WHAT TO PRODUCE:
Please reproduce, exactly and with nothing added, the line containing "Proteomics \& Bioinformatics, 2022)" and every line after it to the end of the records.

[Start of section]

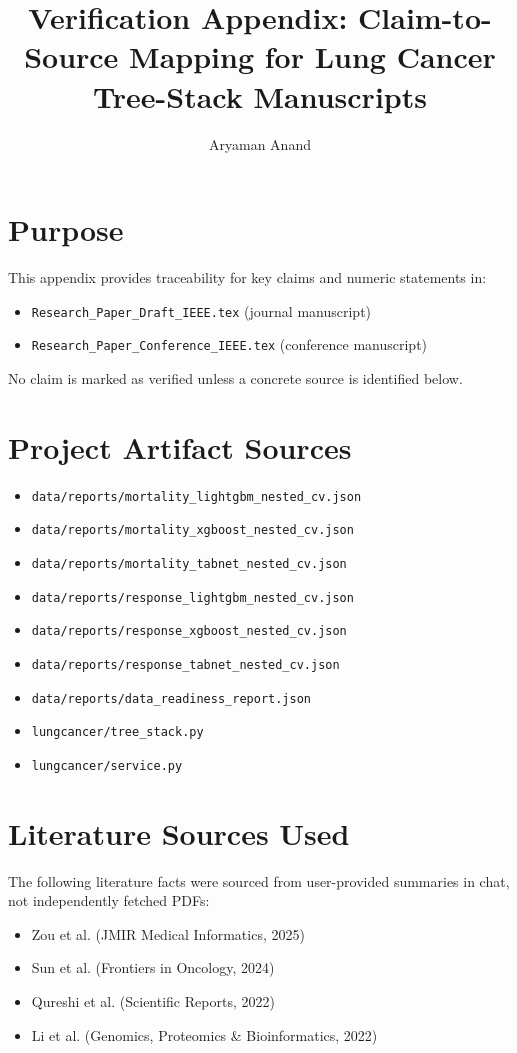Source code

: \documentclass[journal]{IEEEtran}
\begin{document}
\title{Verification Appendix: Claim-to-Source Mapping for Lung Cancer Tree-Stack Manuscripts}
\author{Aryaman Anand}
\maketitle

\section{Purpose}
This appendix provides traceability for key claims and numeric statements in:
\begin{itemize}
    \item \texttt{Research\_Paper\_Draft\_IEEE.tex} (journal manuscript)
    \item \texttt{Research\_Paper\_Conference\_IEEE.tex} (conference manuscript)
\end{itemize}

No claim is marked as verified unless a concrete source is identified below.

\section{Project Artifact Sources}
\begin{itemize}
    \item \texttt{data/reports/mortality\_lightgbm\_nested\_cv.json}
    \item \texttt{data/reports/mortality\_xgboost\_nested\_cv.json}
    \item \texttt{data/reports/mortality\_tabnet\_nested\_cv.json}
    \item \texttt{data/reports/response\_lightgbm\_nested\_cv.json}
    \item \texttt{data/reports/response\_xgboost\_nested\_cv.json}
    \item \texttt{data/reports/response\_tabnet\_nested\_cv.json}
    \item \texttt{data/reports/data\_readiness\_report.json}
    \item \texttt{lungcancer/tree\_stack.py}
    \item \texttt{lungcancer/service.py}
\end{itemize}

\section{Literature Sources Used}
The following literature facts were sourced from user-provided summaries in chat, not independently fetched PDFs:
\begin{itemize}
    \item Zou et al. (JMIR Medical Informatics, 2025)
    \item Sun et al. (Frontiers in Oncology, 2024)
    \item Qureshi et al. (Scientific Reports, 2022)
    \item Li et al. (Genomics, Proteomics \& Bioinformatics, 2022)
\end{itemize}
\end{document}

[End of section]

WRITTEN ANSWER:
    \item Li et al. (Genomics, Proteomics \& Bioinformatics, 2022)
\end{itemize}
\end{document}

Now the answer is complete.